Long-term Haematological Conditions
The Problem
15 million
Number of people in England are living with a long-term condition
133 million
Number of people in US are living with a long-term condition
100 Million
Average number of NHS outpatient appointments that take place each year
65%
Proportion of outpatient appointments used to manage long-term conditions
70%
Proportion of the NHS/Social Care budget use to manage long-term conditions
The cost to manage patients with long-term conditions keeps growing and healthcare budgets cannot keep pace with the increase in demand. More efficient, productive and economic models are needed.


Our Solution
In partnership with world-leading clinicians, patients and NHS service users, we developed the Ascelus platform to digitise patient pathways and enable safe, effective and inclusive remote monitoring for patients with long-term conditions.
Ascelus digital pathways enable more convenient asynchronous virtual reviews and automated monitoring for low-risk patients.
Digital pathways established with Ascelus maximise clinical efficiency, productivity gains and cost-effectiveness while empowering patients and staff.
AI supports reclassifying patient risk and identifies those requiring more urgent care or a face-to-face appointment.
Research, Innovate, Evaluate
We are leading a £2.3M NIHR funded ‘Real World Evidence Challenge Award’ to assess, the experience and empowerment of a diverse group of patients from implementation of Ascelus for the management of eight long term haematological conditions across 4,650 patients, at two sites (Kings College Hospital NHSFT and Sheffield Teaching Hospitals NSHFT).

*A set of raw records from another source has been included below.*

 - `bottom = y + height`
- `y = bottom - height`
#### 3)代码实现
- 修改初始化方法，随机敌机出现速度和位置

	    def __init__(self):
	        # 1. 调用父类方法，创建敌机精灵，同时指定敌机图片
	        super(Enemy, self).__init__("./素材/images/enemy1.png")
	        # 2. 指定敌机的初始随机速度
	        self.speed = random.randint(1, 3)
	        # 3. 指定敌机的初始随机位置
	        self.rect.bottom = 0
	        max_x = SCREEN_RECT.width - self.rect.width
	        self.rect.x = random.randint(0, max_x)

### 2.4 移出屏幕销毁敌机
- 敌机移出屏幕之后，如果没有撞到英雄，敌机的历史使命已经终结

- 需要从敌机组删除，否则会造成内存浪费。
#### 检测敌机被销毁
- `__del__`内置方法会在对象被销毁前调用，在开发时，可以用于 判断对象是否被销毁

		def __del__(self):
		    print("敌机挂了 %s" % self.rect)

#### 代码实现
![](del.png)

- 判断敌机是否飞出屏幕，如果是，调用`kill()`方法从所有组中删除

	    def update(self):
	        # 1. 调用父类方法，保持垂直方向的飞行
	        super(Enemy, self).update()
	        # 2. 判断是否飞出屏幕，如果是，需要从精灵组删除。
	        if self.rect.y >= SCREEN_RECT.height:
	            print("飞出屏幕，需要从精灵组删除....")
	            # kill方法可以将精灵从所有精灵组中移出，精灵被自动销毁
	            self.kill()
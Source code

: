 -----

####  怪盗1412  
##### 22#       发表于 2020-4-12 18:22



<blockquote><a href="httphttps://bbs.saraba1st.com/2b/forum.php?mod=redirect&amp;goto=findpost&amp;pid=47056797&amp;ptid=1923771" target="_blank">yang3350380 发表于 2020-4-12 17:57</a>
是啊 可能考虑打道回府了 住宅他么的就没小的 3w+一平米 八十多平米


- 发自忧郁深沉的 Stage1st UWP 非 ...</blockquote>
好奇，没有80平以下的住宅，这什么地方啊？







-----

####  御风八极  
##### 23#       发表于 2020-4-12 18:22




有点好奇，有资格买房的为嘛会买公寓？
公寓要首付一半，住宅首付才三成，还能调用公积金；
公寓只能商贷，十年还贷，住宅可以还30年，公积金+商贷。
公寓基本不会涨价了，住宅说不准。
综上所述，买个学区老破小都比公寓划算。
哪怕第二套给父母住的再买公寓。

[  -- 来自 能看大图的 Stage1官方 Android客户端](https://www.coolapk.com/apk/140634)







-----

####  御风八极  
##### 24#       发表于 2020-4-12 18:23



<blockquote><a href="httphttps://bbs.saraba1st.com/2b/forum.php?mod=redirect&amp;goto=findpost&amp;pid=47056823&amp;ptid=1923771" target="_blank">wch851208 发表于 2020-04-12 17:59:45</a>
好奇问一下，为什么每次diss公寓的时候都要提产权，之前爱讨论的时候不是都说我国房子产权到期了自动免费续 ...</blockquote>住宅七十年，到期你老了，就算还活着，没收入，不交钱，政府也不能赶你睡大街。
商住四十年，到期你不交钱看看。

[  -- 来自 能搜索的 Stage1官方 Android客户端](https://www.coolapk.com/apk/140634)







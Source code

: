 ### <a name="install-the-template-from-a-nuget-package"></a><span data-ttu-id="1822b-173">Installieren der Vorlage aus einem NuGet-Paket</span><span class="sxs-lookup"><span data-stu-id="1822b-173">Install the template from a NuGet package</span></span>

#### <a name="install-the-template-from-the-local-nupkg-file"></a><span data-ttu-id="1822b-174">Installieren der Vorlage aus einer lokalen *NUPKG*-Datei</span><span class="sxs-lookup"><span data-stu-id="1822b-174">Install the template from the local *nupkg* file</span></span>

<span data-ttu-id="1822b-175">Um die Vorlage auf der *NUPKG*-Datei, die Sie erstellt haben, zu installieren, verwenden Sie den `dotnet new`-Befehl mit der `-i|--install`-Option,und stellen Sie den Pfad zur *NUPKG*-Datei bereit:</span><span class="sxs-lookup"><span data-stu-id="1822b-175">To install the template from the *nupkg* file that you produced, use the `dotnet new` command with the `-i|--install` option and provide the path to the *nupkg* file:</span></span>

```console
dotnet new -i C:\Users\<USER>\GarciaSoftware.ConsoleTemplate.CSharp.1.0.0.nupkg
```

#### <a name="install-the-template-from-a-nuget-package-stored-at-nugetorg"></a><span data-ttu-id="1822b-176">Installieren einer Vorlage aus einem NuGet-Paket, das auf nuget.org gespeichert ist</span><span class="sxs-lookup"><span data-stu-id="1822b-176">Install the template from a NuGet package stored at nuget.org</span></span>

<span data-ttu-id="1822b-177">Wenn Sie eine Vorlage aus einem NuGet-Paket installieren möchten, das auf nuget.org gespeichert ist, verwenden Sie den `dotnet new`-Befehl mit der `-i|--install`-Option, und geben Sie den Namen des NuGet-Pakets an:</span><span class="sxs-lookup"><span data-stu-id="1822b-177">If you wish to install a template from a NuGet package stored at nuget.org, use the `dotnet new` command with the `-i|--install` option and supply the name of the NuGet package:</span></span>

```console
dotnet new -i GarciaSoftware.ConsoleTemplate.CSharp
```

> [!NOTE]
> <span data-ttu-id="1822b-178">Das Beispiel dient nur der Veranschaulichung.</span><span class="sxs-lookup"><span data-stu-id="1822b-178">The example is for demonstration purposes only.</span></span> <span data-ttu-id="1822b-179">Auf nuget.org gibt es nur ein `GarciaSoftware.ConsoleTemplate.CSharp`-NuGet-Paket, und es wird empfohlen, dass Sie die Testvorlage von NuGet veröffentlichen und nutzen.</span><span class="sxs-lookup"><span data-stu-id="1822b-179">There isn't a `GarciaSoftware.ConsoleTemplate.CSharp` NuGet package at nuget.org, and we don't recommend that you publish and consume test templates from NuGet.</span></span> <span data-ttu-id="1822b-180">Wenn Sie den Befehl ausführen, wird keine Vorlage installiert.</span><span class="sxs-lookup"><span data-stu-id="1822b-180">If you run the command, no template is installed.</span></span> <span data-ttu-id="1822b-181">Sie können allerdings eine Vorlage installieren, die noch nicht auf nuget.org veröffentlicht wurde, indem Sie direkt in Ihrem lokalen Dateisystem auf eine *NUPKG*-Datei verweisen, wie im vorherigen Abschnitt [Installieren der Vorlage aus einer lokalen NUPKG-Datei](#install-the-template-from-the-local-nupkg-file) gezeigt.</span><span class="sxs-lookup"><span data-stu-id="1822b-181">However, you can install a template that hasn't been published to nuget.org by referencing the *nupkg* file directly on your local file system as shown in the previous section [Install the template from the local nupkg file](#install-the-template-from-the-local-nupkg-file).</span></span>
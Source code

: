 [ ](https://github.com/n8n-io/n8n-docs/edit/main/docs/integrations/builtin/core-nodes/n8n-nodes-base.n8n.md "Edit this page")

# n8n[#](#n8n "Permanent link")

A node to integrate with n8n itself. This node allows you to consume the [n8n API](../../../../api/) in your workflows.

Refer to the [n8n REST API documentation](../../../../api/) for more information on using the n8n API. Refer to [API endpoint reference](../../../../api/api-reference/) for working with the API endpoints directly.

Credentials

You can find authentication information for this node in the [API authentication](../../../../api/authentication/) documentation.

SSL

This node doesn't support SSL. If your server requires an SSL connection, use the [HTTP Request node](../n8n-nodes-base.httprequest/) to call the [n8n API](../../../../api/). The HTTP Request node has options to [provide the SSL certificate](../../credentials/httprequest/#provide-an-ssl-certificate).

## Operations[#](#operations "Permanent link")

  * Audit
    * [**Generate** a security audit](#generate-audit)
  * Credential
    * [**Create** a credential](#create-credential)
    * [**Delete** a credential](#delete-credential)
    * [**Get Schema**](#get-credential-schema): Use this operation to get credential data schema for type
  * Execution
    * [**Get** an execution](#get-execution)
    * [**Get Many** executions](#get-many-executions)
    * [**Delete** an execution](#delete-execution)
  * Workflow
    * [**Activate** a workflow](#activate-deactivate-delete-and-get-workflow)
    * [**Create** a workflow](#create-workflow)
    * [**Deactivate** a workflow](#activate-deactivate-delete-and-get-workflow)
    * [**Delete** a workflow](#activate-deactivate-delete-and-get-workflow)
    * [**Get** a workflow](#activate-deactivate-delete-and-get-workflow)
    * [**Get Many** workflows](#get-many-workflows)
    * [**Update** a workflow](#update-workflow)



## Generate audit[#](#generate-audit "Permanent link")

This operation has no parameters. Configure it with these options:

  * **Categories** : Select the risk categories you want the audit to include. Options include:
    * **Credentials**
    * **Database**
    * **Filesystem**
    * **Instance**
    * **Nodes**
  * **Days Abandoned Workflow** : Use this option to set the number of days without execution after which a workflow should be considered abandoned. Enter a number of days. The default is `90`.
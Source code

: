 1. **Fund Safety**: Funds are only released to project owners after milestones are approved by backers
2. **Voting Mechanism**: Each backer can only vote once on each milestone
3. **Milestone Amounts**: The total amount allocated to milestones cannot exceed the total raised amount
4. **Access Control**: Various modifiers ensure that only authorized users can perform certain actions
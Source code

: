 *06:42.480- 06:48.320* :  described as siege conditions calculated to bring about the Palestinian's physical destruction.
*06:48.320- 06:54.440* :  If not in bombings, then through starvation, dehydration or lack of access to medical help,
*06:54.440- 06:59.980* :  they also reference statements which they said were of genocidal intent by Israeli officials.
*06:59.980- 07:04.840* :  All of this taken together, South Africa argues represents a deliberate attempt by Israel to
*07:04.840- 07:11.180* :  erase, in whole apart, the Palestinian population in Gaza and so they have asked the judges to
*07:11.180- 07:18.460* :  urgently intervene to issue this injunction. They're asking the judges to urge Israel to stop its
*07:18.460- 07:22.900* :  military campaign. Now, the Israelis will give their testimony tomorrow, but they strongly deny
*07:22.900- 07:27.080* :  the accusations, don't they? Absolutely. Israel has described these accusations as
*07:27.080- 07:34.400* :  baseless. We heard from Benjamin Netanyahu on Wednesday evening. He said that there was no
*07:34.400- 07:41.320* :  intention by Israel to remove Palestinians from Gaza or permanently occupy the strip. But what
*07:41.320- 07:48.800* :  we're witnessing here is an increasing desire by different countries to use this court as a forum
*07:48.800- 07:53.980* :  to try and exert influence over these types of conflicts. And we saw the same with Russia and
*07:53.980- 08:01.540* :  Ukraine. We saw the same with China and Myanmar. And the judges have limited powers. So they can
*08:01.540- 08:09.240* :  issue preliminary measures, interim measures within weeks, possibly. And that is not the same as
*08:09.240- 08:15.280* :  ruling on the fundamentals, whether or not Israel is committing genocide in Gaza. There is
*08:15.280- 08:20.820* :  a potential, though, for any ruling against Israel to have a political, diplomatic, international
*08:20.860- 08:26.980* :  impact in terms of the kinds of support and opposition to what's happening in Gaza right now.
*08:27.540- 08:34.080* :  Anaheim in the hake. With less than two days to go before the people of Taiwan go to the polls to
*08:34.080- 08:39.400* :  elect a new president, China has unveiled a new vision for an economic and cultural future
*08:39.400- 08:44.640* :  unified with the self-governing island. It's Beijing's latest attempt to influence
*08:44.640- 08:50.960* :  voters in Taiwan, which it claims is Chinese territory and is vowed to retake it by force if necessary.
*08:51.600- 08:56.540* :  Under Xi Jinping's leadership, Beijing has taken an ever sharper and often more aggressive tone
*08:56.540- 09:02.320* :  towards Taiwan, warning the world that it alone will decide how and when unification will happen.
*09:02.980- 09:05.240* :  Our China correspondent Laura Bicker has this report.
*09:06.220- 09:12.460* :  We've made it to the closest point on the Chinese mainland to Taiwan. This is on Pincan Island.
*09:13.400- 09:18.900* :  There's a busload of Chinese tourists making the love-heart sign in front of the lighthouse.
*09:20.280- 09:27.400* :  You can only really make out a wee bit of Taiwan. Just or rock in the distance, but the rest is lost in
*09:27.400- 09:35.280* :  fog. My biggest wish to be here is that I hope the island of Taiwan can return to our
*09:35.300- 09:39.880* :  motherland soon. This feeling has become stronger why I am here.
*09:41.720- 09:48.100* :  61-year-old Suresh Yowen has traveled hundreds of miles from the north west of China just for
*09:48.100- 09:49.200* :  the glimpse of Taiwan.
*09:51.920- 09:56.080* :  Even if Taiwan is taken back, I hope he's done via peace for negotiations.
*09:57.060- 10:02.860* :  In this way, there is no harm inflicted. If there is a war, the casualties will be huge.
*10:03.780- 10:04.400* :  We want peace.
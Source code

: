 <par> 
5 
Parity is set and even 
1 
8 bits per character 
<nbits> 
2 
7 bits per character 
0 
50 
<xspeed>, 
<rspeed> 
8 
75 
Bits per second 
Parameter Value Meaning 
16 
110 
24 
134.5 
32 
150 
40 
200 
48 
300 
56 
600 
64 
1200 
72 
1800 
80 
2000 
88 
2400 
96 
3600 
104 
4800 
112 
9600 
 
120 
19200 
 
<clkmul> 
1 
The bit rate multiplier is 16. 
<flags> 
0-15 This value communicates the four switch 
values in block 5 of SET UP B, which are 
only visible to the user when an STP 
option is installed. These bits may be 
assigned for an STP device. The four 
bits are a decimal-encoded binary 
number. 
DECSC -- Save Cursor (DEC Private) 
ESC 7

This collaboration brings strong patient and public involvement led by five patient-focused charities. The research involves further co-design of the Ascelus platform with clinicians and patients and subsequent implementation and clinical validation of a robust digitally enabled care pathway.
Our research will validate the effectiveness and safety of Ascelus in routine clinical management across eight/four long-term conditions, exploring benefits in terms of capacity and productivity: Specifically, we will:
- Conduct a 12-month patient validation and safety cohort observational study across 8 long-term conditions at Kings College Hospital NHS FT
- Examine variations in empowerment and experiences across different demographic groups using Ascelus, addressing disparities in care delivery.
- Use discrete choice experiments to establish patient preferences for a digital pathway compared to face-to-face outpatients and telephone/video consultation.
- Quantify the cost/benefit analysis through independent economic modelling led by the University of Leeds.
Assess clinician motivators and barriers to adopting Ascelus to foster greater acceptance and integration of the platform into clinical practice.
Long-term conditions evaluated in this project include: chronic lymphocytic leukaemia, myelodysplasia, Monoclonal Gammopathy of Undetermined Significance (MGUS), smouldering (asymptomatic) myeloma, hemochromatosis, iron-deficient anaemia and sickle cell disease.